» What is being asked: Look below for the line with "- @aws-amplify/ui@6.2.0", then give it again exactly, along with every line that comes after it, the final line included.

(Stored data)
---*---

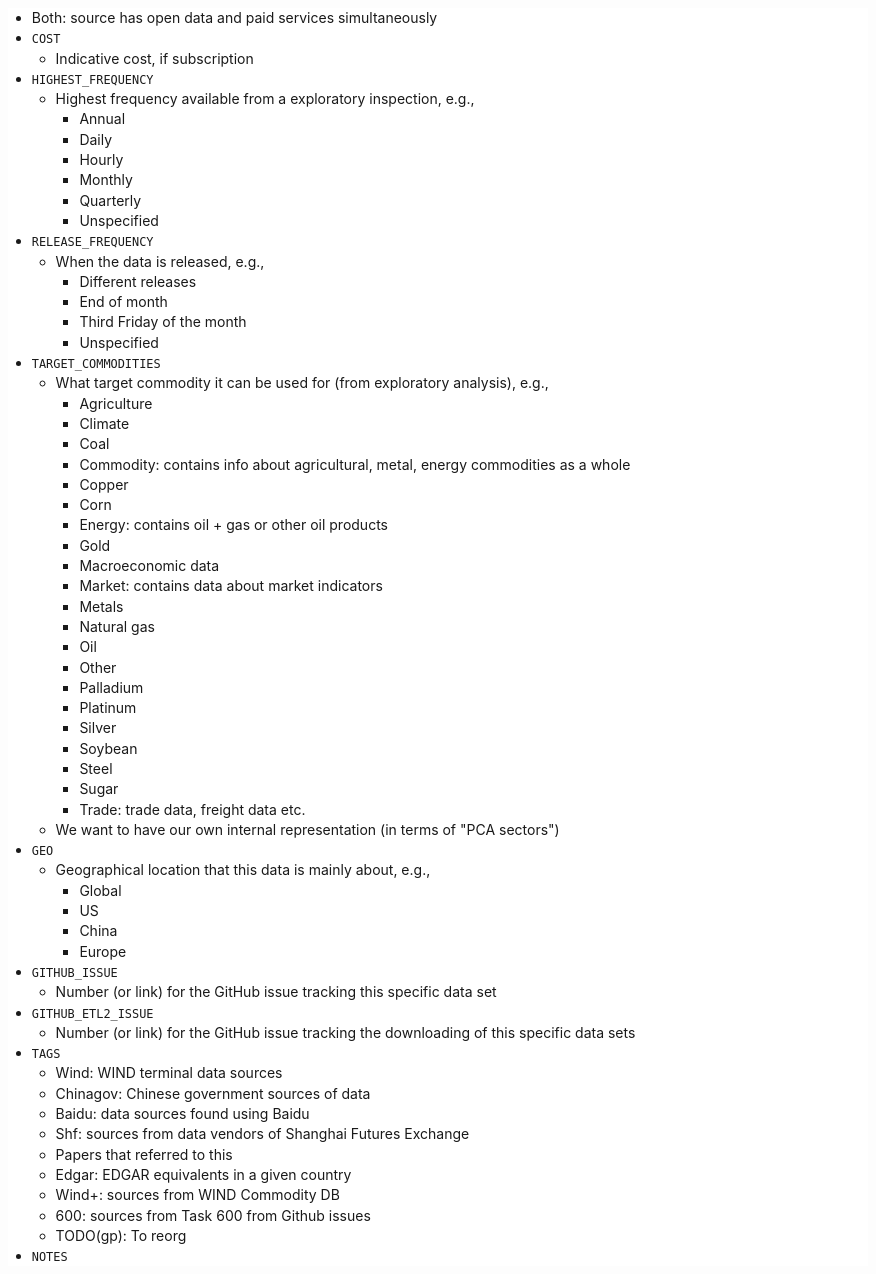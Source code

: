   - Both: source has open data and paid services simultaneously
- `COST`
  - Indicative cost, if subscription
- `HIGHEST_FREQUENCY`
  - Highest frequency available from a exploratory inspection, e.g.,
    - Annual
    - Daily
    - Hourly
    - Monthly
    - Quarterly
    - Unspecified
- `RELEASE_FREQUENCY`
  - When the data is released, e.g.,
    - Different releases
    - End of month
    - Third Friday of the month
    - Unspecified
- `TARGET_COMMODITIES`
  - What target commodity it can be used for (from exploratory analysis), e.g.,
    - Agriculture
    - Climate
    - Coal
    - Commodity: contains info about agricultural, metal, energy commodities as
      a whole
    - Copper
    - Corn
    - Energy: contains oil + gas or other oil products
    - Gold
    - Macroeconomic data
    - Market: contains data about market indicators
    - Metals
    - Natural gas
    - Oil
    - Other
    - Palladium
    - Platinum
    - Silver
    - Soybean
    - Steel
    - Sugar
    - Trade: trade data, freight data etc.
  - We want to have our own internal representation (in terms of "PCA sectors")
- `GEO`
  - Geographical location that this data is mainly about, e.g.,
    - Global
    - US
    - China
    - Europe
- `GITHUB_ISSUE`
  - Number (or link) for the GitHub issue tracking this specific data set
- `GITHUB_ETL2_ISSUE`
  - Number (or link) for the GitHub issue tracking the downloading of this
    specific data sets
- `TAGS`
  - Wind: WIND terminal data sources
  - Chinagov: Chinese government sources of data
  - Baidu: data sources found using Baidu
  - Shf: sources from data vendors of Shanghai Futures Exchange
  - Papers that referred to this
  - Edgar: EDGAR equivalents in a given country
  - Wind+: sources from WIND Commodity DB
  - 600: sources from Task 600 from Github issues
  - TODO(gp): To reorg
- `NOTES`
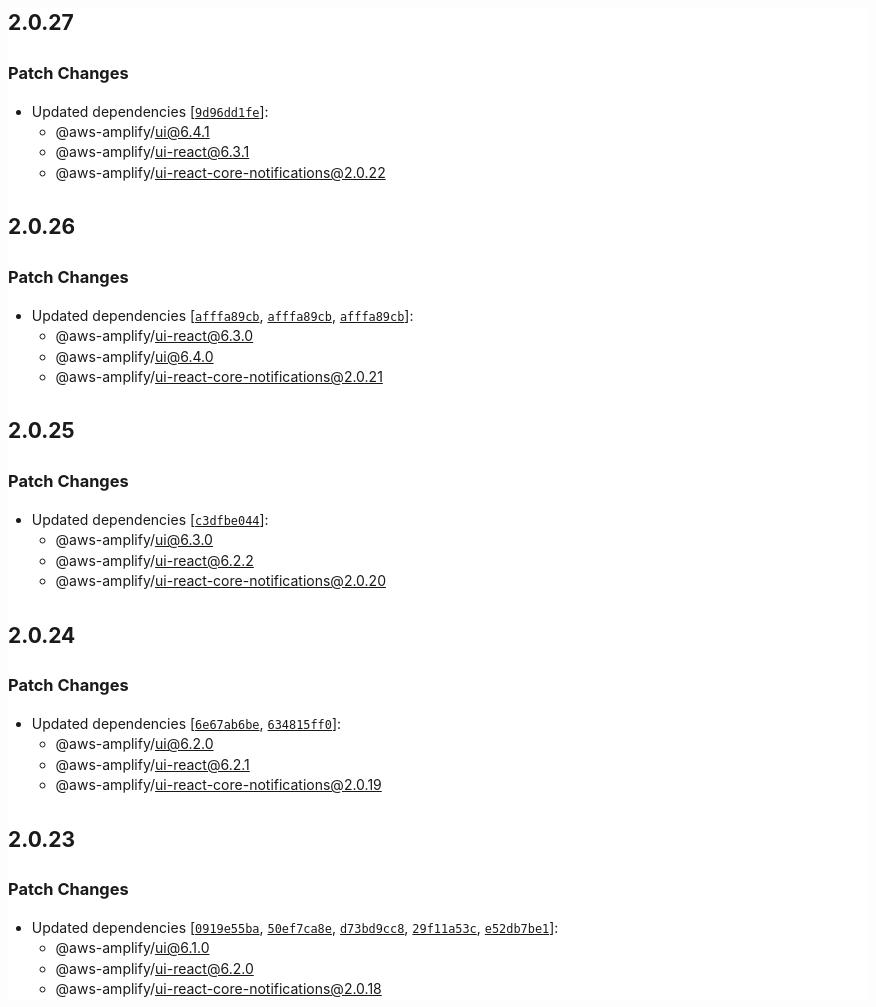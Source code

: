 ## 2.0.27

### Patch Changes

- Updated dependencies [[`9d96dd1fe`](https://github.com/aws-amplify/amplify-ui/commit/9d96dd1fe51212e8e55b0dde816122a6f5672762)]:
  - @aws-amplify/ui@6.4.1
  - @aws-amplify/ui-react@6.3.1
  - @aws-amplify/ui-react-core-notifications@2.0.22

## 2.0.26

### Patch Changes

- Updated dependencies [[`afffa89cb`](https://github.com/aws-amplify/amplify-ui/commit/afffa89cb29bb08ff1b626c727a2c9fb93bf11b3), [`afffa89cb`](https://github.com/aws-amplify/amplify-ui/commit/afffa89cb29bb08ff1b626c727a2c9fb93bf11b3), [`afffa89cb`](https://github.com/aws-amplify/amplify-ui/commit/afffa89cb29bb08ff1b626c727a2c9fb93bf11b3)]:
  - @aws-amplify/ui-react@6.3.0
  - @aws-amplify/ui@6.4.0
  - @aws-amplify/ui-react-core-notifications@2.0.21

## 2.0.25

### Patch Changes

- Updated dependencies [[`c3dfbe044`](https://github.com/aws-amplify/amplify-ui/commit/c3dfbe044fd18e084cd411ce0ff84dcab1a80224)]:
  - @aws-amplify/ui@6.3.0
  - @aws-amplify/ui-react@6.2.2
  - @aws-amplify/ui-react-core-notifications@2.0.20

## 2.0.24

### Patch Changes

- Updated dependencies [[`6e67ab6be`](https://github.com/aws-amplify/amplify-ui/commit/6e67ab6beb65e8ac7c7db6c6586df3c4f219bdbf), [`634815ff0`](https://github.com/aws-amplify/amplify-ui/commit/634815ff07defd89123963bab98f410c5e1fc9cd)]:
  - @aws-amplify/ui@6.2.0
  - @aws-amplify/ui-react@6.2.1
  - @aws-amplify/ui-react-core-notifications@2.0.19

## 2.0.23

### Patch Changes

- Updated dependencies [[`0919e55ba`](https://github.com/aws-amplify/amplify-ui/commit/0919e55ba6d5ec5f21fbf6d2062618c51b91c09b), [`50ef7ca8e`](https://github.com/aws-amplify/amplify-ui/commit/50ef7ca8e3d6ba116f587158c80ea08a5deeb868), [`d73bd9cc8`](https://github.com/aws-amplify/amplify-ui/commit/d73bd9cc84a2bd07c86d0c6937cbde35fc2c4bc2), [`29f11a53c`](https://github.com/aws-amplify/amplify-ui/commit/29f11a53cc196bde1c25d15f2f79e332f6156cdc), [`e52db7be1`](https://github.com/aws-amplify/amplify-ui/commit/e52db7be1792fb3f83fd7934f25524cdaee2d100)]:
  - @aws-amplify/ui@6.1.0
  - @aws-amplify/ui-react@6.2.0
  - @aws-amplify/ui-react-core-notifications@2.0.18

---*---

» Expected answer:
  - @aws-amplify/ui@6.2.0
  - @aws-amplify/ui-react@6.2.1
  - @aws-amplify/ui-react-core-notifications@2.0.19

## 2.0.23

### Patch Changes

- Updated dependencies [[`0919e55ba`](https://github.com/aws-amplify/amplify-ui/commit/0919e55ba6d5ec5f21fbf6d2062618c51b91c09b), [`50ef7ca8e`](https://github.com/aws-amplify/amplify-ui/commit/50ef7ca8e3d6ba116f587158c80ea08a5deeb868), [`d73bd9cc8`](https://github.com/aws-amplify/amplify-ui/commit/d73bd9cc84a2bd07c86d0c6937cbde35fc2c4bc2), [`29f11a53c`](https://github.com/aws-amplify/amplify-ui/commit/29f11a53cc196bde1c25d15f2f79e332f6156cdc), [`e52db7be1`](https://github.com/aws-amplify/amplify-ui/commit/e52db7be1792fb3f83fd7934f25524cdaee2d100)]:
  - @aws-amplify/ui@6.1.0
  - @aws-amplify/ui-react@6.2.0
  - @aws-amplify/ui-react-core-notifications@2.0.18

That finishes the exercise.